A data.frame is a special kind of list: it is rectangular. Each element (column) of the list has same length, and where each row has a "row name". Each column has its own class, but the class of one column can be different from the class of another column (unlike a matrix, where all elements must have the same class).
In principle, a data.frame could have no rows and no columns:
> structure(list(character()), class = "data.frame")
NULL
<0 rows> (or 0-length row.names)
But this is unusual. It is more common for a data.frame to have many columns and many rows. Here is a data.frame with three rows and two columns (a
is numeric class and b
is character class):
> structure(list(a = 1:3, b = letters[1:3]), class = "data.frame")
[1] a b
<0 rows> (or 0-length row.names)
In order for the data.frame to print, we will need to supply some row names. Here we use just the numbers 1:3:
> structure(list(a = 1:3, b = letters[1:3]), class = "data.frame", row.names = 1:3)
a b
1 1 a
2 2 b
3 3 c
Now it becomes obvious that we have a data.frame with 3 rows and 2 columns. You can check this using nrow()
, ncol()
, and dim()
:
> x <- structure(list(a = numeric(3), b = character(3)), class = "data.frame", row.names = 1:3)
> nrow(x)
[1] 3
> ncol(x)
[1] 2
> dim(x)
[1] 3 2
R provides two other functions (besides structure()
) that can be used to create a data.frame. The first is called, intuitively, data.frame()

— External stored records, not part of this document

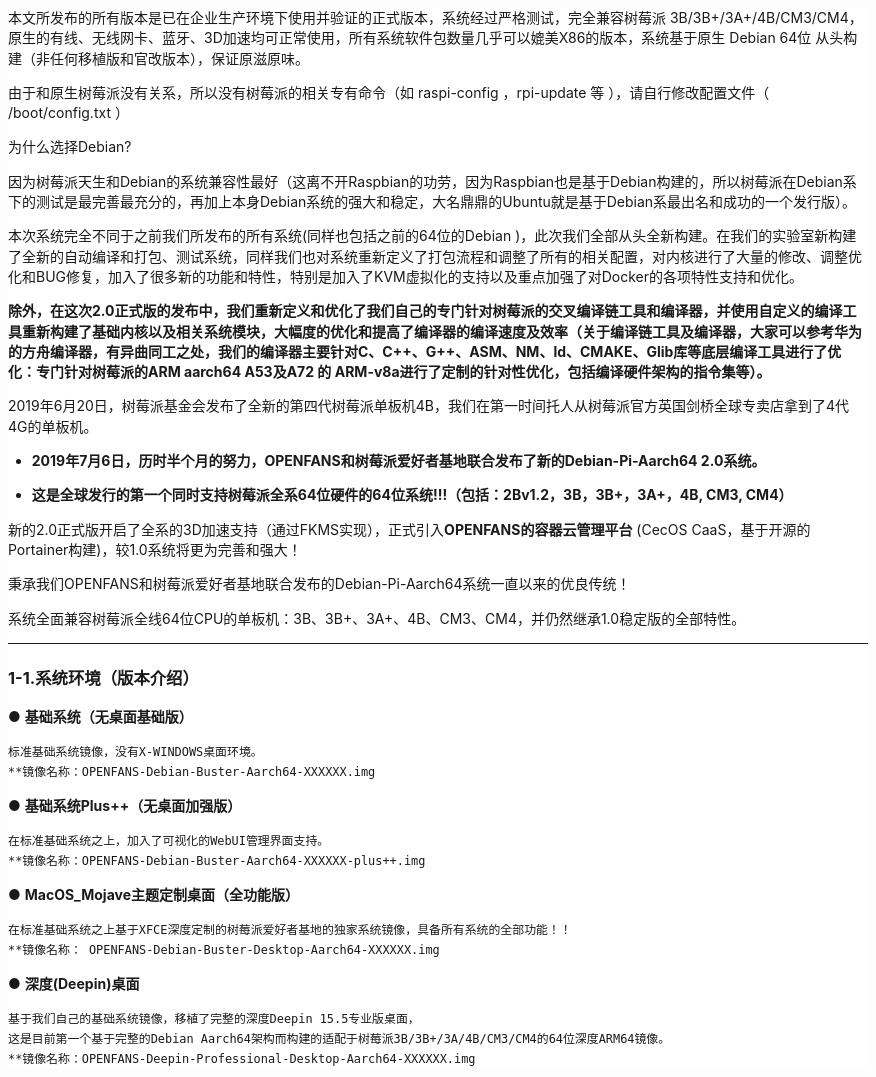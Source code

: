 本文所发布的所有版本是已在企业生产环境下使用并验证的正式版本，系统经过严格测试，完全兼容树莓派 3B/3B+/3A+/4B/CM3/CM4，原生的有线、无线网卡、蓝牙、3D加速均可正常使用，所有系统软件包数量几乎可以媲美X86的版本，系统基于原生 Debian 64位 从头构建（非任何移植版和官改版本），保证原滋原味。

由于和原生树莓派没有关系，所以没有树莓派的相关专有命令（如 raspi-config ，rpi-update 等 ），请自行修改配置文件（ /boot/config.txt ）

为什么选择Debian?

因为树莓派天生和Debian的系统兼容性最好（这离不开Raspbian的功劳，因为Raspbian也是基于Debian构建的，所以树莓派在Debian系下的测试是最完善最充分的，再加上本身Debian系统的强大和稳定，大名鼎鼎的Ubuntu就是基于Debian系最出名和成功的一个发行版）。

本次系统完全不同于之前我们所发布的所有系统(同样也包括之前的64位的Debian )，此次我们全部从头全新构建。在我们的实验室新构建了全新的自动编译和打包、测试系统，同样我们也对系统重新定义了打包流程和调整了所有的相关配置，对内核进行了大量的修改、调整优化和BUG修复，加入了很多新的功能和特性，特别是加入了KVM虚拟化的支持以及重点加强了对Docker的各项特性支持和优化。

**除外，在这次2.0正式版的发布中，我们重新定义和优化了我们自己的专门针对树莓派的交叉编译链工具和编译器，并使用自定义的编译工具重新构建了基础内核以及相关系统模块，大幅度的优化和提高了编译器的编译速度及效率（关于编译链工具及编译器，大家可以参考华为的方舟编译器，有异曲同工之处，我们的编译器主要针对C、C++、G++、ASM、NM、ld、CMAKE、Glib库等底层编译工具进行了优化：专门针对树莓派的ARM aarch64 A53及A72 的 ARM-v8a进行了定制的针对性优化，包括编译硬件架构的指令集等）。**

2019年6月20日，树莓派基金会发布了全新的第四代树莓派单板机4B，我们在第一时间托人从树莓派官方英国剑桥全球专卖店拿到了4代4G的单板机。

- **2019年7月6日，历时半个月的努力，OPENFANS和树莓派爱好者基地联合发布了新的Debian-Pi-Aarch64 2.0系统。**

- **这是全球发行的第一个同时支持树莓派全系64位硬件的64位系统!!!（包括：2Bv1.2，3B，3B+，3A+，4B, CM3, CM4）**

新的2.0正式版开启了全系的3D加速支持（通过FKMS实现），正式引入**OPENFANS的容器云管理平台** (CecOS CaaS，基于开源的Portainer构建)，较1.0系统将更为完善和强大！

秉承我们OPENFANS和树莓派爱好者基地联合发布的Debian-Pi-Aarch64系统一直以来的优良传统！

系统全面兼容树莓派全线64位CPU的单板机：3B、3B+、3A+、4B、CM3、CM4，并仍然继承1.0稳定版的全部特性。

----

### 1-1.系统环境（版本介绍）

● **基础系统（无桌面基础版）**

```
标准基础系统镜像，没有X-WINDOWS桌面环境。
**镜像名称：OPENFANS-Debian-Buster-Aarch64-XXXXXX.img
```

● **基础系统Plus++（无桌面加强版）**

```
在标准基础系统之上，加入了可视化的WebUI管理界面支持。
**镜像名称：OPENFANS-Debian-Buster-Aarch64-XXXXXX-plus++.img
```

● **MacOS_Mojave主题定制桌面（全功能版）**

```
在标准基础系统之上基于XFCE深度定制的树莓派爱好者基地的独家系统镜像，具备所有系统的全部功能！！
**镜像名称： OPENFANS-Debian-Buster-Desktop-Aarch64-XXXXXX.img
```

● **深度(Deepin)桌面**

```
基于我们自己的基础系统镜像，移植了完整的深度Deepin 15.5专业版桌面，
这是目前第一个基于完整的Debian Aarch64架构而构建的适配于树莓派3B/3B+/3A/4B/CM3/CM4的64位深度ARM64镜像。
**镜像名称：OPENFANS-Deepin-Professional-Desktop-Aarch64-XXXXXX.img
```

. It checks to make sure that the column names you supplied are valid, that the list elements are all the same length, and supplies some automatically generated row names. This means that the output of data.frame()

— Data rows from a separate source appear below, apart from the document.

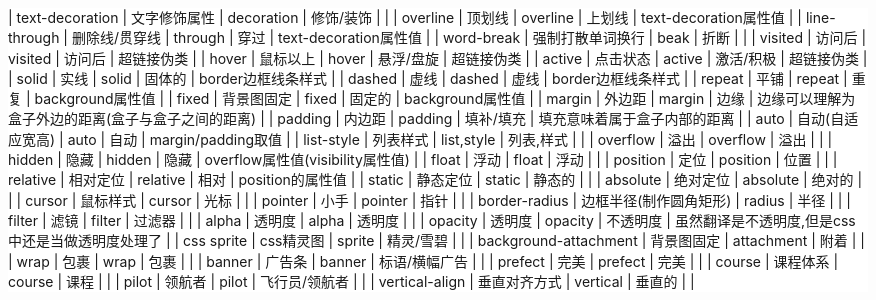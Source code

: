 | text-decoration       | 文字修饰属性           | decoration            | 修饰/装饰       |                                                              |
| overline              | 顶划线                 | overline              | 上划线          | text-decoration属性值                                        |
| line-through          | 删除线/贯穿线          | through               | 穿过            | text-decoration属性值                                        |
| word-break            | 强制打散单词换行       | beak                  | 折断            |                                                              |
| visited               | 访问后                 | visited               | 访问后          | 超链接伪类                                                   |
| hover                 | 鼠标以上               | hover                 | 悬浮/盘旋       | 超链接伪类                                                   |
| active                | 点击状态               | active                | 激活/积极       | 超链接伪类                                                   |
| solid                 | 实线                   | solid                 | 固体的          | border边框线条样式                                           |
| dashed                | 虚线                   | dashed                | 虚线            | border边框线条样式                                           |
| repeat                | 平铺                   | repeat                | 重复            | background属性值                                             |
| fixed                 | 背景图固定             | fixed                 | 固定的          | background属性值                                             |
| margin                | 外边距                 | margin                | 边缘            | 边缘可以理解为盒子外边的距离(盒子与盒子之间的距离)           |
| padding               | 内边距                 | padding               | 填补/填充       | 填充意味着属于盒子内部的距离                                 |
| auto                  | 自动(自适应宽高)       | auto                  | 自动            | margin/padding取值                                           |
| list-style            | 列表样式               | list,style            | 列表,样式       |                                                              |
| overflow              | 溢出                   | overflow              | 溢出            |                                                              |
| hidden                | 隐藏                   | hidden                | 隐藏            | overflow属性值(visibility属性值)                             |
| float                 | 浮动                   | float                 | 浮动            |                                                              |
| position              | 定位                   | position              | 位置            |                                                              |
| relative              | 相对定位               | relative              | 相对            | position的属性值                                             |
| static                | 静态定位               | static                | 静态的          |                                                              |
| absolute              | 绝对定位               | absolute              | 绝对的          |                                                              |
| cursor                | 鼠标样式               | cursor                | 光标            |                                                              |
| pointer               | 小手                   | pointer               | 指针            |                                                              |
| border-radius         | 边框半径(制作圆角矩形) | radius                | 半径            |                                                              |
| filter                | 滤镜                   | filter                | 过滤器          |                                                              |
| alpha                 | 透明度                 | alpha                 | 透明度          |                                                              |
| opacity               | 透明度                 | opacity               | 不透明度        | 虽然翻译是不透明度,但是css中还是当做透明度处理了             |
| css sprite            | css精灵图              | sprite                | 精灵/雪碧       |                                                              |
| background-attachment | 背景图固定             | attachment            | 附着            |                                                              |
| wrap                  | 包裹                   | wrap                  | 包裹            |                                                              |
| banner                | 广告条                 | banner                | 标语/横幅广告   |                                                              |
| prefect               | 完美                   | prefect               | 完美            |                                                              |
| course                | 课程体系               | course                | 课程            |                                                              |
| pilot                 | 领航者                 | pilot                 | 飞行员/领航者   |                                                              |
| vertical-align        | 垂直对齐方式           | vertical              | 垂直的          |                                                              |

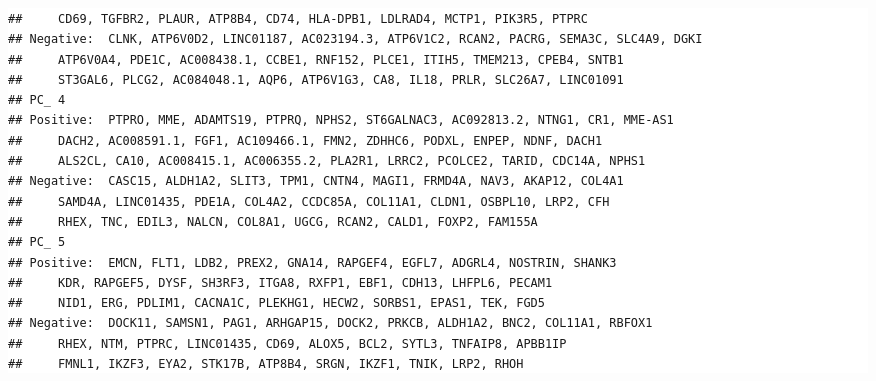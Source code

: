     ##     CD69, TGFBR2, PLAUR, ATP8B4, CD74, HLA-DPB1, LDLRAD4, MCTP1, PIK3R5, PTPRC 
    ## Negative:  CLNK, ATP6V0D2, LINC01187, AC023194.3, ATP6V1C2, RCAN2, PACRG, SEMA3C, SLC4A9, DGKI 
    ##     ATP6V0A4, PDE1C, AC008438.1, CCBE1, RNF152, PLCE1, ITIH5, TMEM213, CPEB4, SNTB1 
    ##     ST3GAL6, PLCG2, AC084048.1, AQP6, ATP6V1G3, CA8, IL18, PRLR, SLC26A7, LINC01091 
    ## PC_ 4 
    ## Positive:  PTPRO, MME, ADAMTS19, PTPRQ, NPHS2, ST6GALNAC3, AC092813.2, NTNG1, CR1, MME-AS1 
    ##     DACH2, AC008591.1, FGF1, AC109466.1, FMN2, ZDHHC6, PODXL, ENPEP, NDNF, DACH1 
    ##     ALS2CL, CA10, AC008415.1, AC006355.2, PLA2R1, LRRC2, PCOLCE2, TARID, CDC14A, NPHS1 
    ## Negative:  CASC15, ALDH1A2, SLIT3, TPM1, CNTN4, MAGI1, FRMD4A, NAV3, AKAP12, COL4A1 
    ##     SAMD4A, LINC01435, PDE1A, COL4A2, CCDC85A, COL11A1, CLDN1, OSBPL10, LRP2, CFH 
    ##     RHEX, TNC, EDIL3, NALCN, COL8A1, UGCG, RCAN2, CALD1, FOXP2, FAM155A 
    ## PC_ 5 
    ## Positive:  EMCN, FLT1, LDB2, PREX2, GNA14, RAPGEF4, EGFL7, ADGRL4, NOSTRIN, SHANK3 
    ##     KDR, RAPGEF5, DYSF, SH3RF3, ITGA8, RXFP1, EBF1, CDH13, LHFPL6, PECAM1 
    ##     NID1, ERG, PDLIM1, CACNA1C, PLEKHG1, HECW2, SORBS1, EPAS1, TEK, FGD5 
    ## Negative:  DOCK11, SAMSN1, PAG1, ARHGAP15, DOCK2, PRKCB, ALDH1A2, BNC2, COL11A1, RBFOX1 
    ##     RHEX, NTM, PTPRC, LINC01435, CD69, ALOX5, BCL2, SYTL3, TNFAIP8, APBB1IP 
    ##     FMNL1, IKZF3, EYA2, STK17B, ATP8B4, SRGN, IKZF1, TNIK, LRP2, RHOH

might now always be exactly what you expect:
> str(data.frame("a a a" = numeric(3), "b-b-b" = character(3)))
'data.frame': 3 obs. of 2 variables:
$ a.a.a: num 0 0 0
$ b.b.b: Factor w/ 1 level "": 1 1 1
The other function is called as.data.frame()
. This can be used to coerce an object that is not a data.frame into being a data.frame by running it through data.frame()
. As an example, consider a matrix:
> m <- matrix(letters[1:9], nrow = 3)
> m
[,1] [,2] [,3]
[1,] "a" "d" "g"
[2,] "b" "e" "h"
[3,] "c" "f" "i"
And the result:
> as.data.frame(m)
V1 V2 V3
1 a d g
2 b e h
3 c f i
> str(as.data.frame(m))
'data.frame': 3 obs. of 3 variables:
$ V1: Factor w/ 3 levels "a","b","c": 1 2 3
$ V2: Factor w/ 3 levels "d","e","f": 1 2 3
$ V3: Factor w/ 3 levels "g","h","i": 1 2 3